#### [WORK REQUIRED]
For the data below, give the number of lines in which "begin" occurs. Include nothing besides that number.

%%

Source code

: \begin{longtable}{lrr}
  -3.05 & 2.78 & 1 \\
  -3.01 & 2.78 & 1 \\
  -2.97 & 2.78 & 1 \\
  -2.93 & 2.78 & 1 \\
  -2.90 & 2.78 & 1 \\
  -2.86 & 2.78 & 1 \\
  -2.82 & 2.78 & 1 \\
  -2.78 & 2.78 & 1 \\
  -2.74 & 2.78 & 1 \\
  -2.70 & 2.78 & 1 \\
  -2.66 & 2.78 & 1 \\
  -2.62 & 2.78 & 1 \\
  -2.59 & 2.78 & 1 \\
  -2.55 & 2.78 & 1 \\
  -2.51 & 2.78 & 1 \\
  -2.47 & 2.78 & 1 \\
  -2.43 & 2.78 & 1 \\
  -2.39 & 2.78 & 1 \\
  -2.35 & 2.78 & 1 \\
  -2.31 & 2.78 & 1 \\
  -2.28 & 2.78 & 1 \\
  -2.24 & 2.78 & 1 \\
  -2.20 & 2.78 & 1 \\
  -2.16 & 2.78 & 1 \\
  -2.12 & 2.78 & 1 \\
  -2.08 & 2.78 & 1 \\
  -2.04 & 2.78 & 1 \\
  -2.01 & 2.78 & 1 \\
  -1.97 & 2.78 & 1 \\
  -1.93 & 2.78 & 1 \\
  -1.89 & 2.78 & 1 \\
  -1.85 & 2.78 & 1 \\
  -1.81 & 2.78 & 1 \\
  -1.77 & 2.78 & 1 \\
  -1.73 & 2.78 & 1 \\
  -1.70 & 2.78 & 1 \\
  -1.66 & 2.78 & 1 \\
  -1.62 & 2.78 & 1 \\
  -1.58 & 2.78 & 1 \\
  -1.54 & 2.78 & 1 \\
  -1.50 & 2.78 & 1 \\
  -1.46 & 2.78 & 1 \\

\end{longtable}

%%
%%

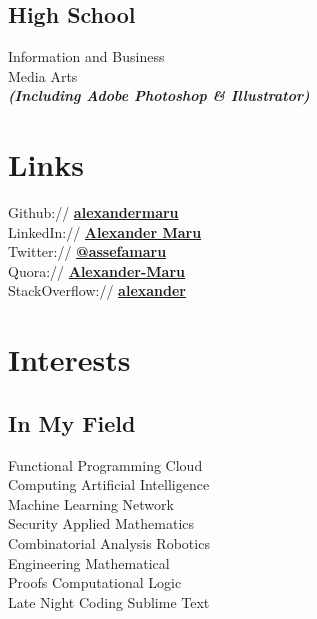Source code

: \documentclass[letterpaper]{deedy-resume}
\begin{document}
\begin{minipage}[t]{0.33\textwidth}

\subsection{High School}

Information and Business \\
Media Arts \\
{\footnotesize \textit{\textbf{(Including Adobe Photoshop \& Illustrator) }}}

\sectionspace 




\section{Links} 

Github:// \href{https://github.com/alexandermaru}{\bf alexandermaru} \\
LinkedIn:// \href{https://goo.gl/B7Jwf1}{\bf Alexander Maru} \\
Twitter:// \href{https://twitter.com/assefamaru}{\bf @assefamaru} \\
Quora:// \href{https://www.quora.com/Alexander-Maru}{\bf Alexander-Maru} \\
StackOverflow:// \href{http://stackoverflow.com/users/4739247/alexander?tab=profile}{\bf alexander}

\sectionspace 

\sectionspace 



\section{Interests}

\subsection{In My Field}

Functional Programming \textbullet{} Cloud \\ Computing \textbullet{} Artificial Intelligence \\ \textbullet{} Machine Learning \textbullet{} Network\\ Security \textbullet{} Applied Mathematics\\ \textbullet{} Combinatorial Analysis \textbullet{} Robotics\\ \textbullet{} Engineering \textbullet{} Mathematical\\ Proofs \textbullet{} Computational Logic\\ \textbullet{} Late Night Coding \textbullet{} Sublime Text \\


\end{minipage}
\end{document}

%%

#### [TASK OUTPUT]
3